BEGIN

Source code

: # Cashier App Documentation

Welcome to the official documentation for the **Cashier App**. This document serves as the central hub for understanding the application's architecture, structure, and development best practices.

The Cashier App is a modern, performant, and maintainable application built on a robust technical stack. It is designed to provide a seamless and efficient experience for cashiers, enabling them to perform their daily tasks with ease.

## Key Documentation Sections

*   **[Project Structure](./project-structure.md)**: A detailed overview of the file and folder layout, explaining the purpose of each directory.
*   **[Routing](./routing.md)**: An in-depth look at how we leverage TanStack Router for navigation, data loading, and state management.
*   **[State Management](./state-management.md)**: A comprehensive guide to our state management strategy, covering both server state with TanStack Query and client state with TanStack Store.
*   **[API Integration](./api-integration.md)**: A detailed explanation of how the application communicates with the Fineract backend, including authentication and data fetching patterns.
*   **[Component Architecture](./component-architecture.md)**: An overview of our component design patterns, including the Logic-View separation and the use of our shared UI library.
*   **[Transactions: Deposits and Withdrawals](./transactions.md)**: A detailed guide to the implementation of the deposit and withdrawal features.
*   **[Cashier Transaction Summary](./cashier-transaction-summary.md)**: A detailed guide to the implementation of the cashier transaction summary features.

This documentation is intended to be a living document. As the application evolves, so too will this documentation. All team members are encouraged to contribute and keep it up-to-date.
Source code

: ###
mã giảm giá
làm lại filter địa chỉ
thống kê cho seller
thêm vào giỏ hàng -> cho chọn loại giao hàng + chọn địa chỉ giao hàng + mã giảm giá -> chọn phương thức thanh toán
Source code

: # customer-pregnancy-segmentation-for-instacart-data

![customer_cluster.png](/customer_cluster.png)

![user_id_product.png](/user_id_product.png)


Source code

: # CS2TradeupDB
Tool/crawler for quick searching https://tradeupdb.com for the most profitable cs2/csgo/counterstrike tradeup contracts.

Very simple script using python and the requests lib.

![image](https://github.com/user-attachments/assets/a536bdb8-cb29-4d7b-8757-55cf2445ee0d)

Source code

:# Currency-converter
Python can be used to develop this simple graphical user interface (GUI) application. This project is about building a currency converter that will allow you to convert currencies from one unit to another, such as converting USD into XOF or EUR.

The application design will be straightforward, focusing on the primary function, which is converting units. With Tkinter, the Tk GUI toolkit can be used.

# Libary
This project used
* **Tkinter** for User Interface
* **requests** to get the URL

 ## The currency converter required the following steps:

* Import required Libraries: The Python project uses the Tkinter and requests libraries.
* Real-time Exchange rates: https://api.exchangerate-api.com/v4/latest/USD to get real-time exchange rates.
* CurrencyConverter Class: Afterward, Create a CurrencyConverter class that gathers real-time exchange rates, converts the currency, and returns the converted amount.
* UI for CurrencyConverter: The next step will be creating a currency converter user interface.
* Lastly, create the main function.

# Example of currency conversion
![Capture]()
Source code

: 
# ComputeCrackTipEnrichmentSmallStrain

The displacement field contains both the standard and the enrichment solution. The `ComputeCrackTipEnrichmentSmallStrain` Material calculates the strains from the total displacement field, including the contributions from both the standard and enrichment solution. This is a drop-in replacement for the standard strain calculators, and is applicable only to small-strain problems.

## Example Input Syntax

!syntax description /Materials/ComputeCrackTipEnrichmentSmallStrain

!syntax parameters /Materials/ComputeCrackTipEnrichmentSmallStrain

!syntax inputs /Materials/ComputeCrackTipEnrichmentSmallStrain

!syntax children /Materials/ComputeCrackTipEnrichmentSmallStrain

END

**WHAT THIS TASK INVOLVES**
Copy the records above exactly, please, but only from the first line through the line containing "shared UI library.".

**SOLVED PROBLEM**
Source code

: # Cashier App Documentation

Welcome to the official documentation for the **Cashier App**. This document serves as the central hub for understanding the application's architecture, structure, and development best practices.

The Cashier App is a modern, performant, and maintainable application built on a robust technical stack. It is designed to provide a seamless and efficient experience for cashiers, enabling them to perform their daily tasks with ease.

## Key Documentation Sections

*   **[Project Structure](./project-structure.md)**: A detailed overview of the file and folder layout, explaining the purpose of each directory.
*   **[Routing](./routing.md)**: An in-depth look at how we leverage TanStack Router for navigation, data loading, and state management.
*   **[State Management](./state-management.md)**: A comprehensive guide to our state management strategy, covering both server state with TanStack Query and client state with TanStack Store.
*   **[API Integration](./api-integration.md)**: A detailed explanation of how the application communicates with the Fineract backend, including authentication and data fetching patterns.
*   **[Component Architecture](./component-architecture.md)**: An overview of our component design patterns, including the Logic-View separation and the use of our shared UI library.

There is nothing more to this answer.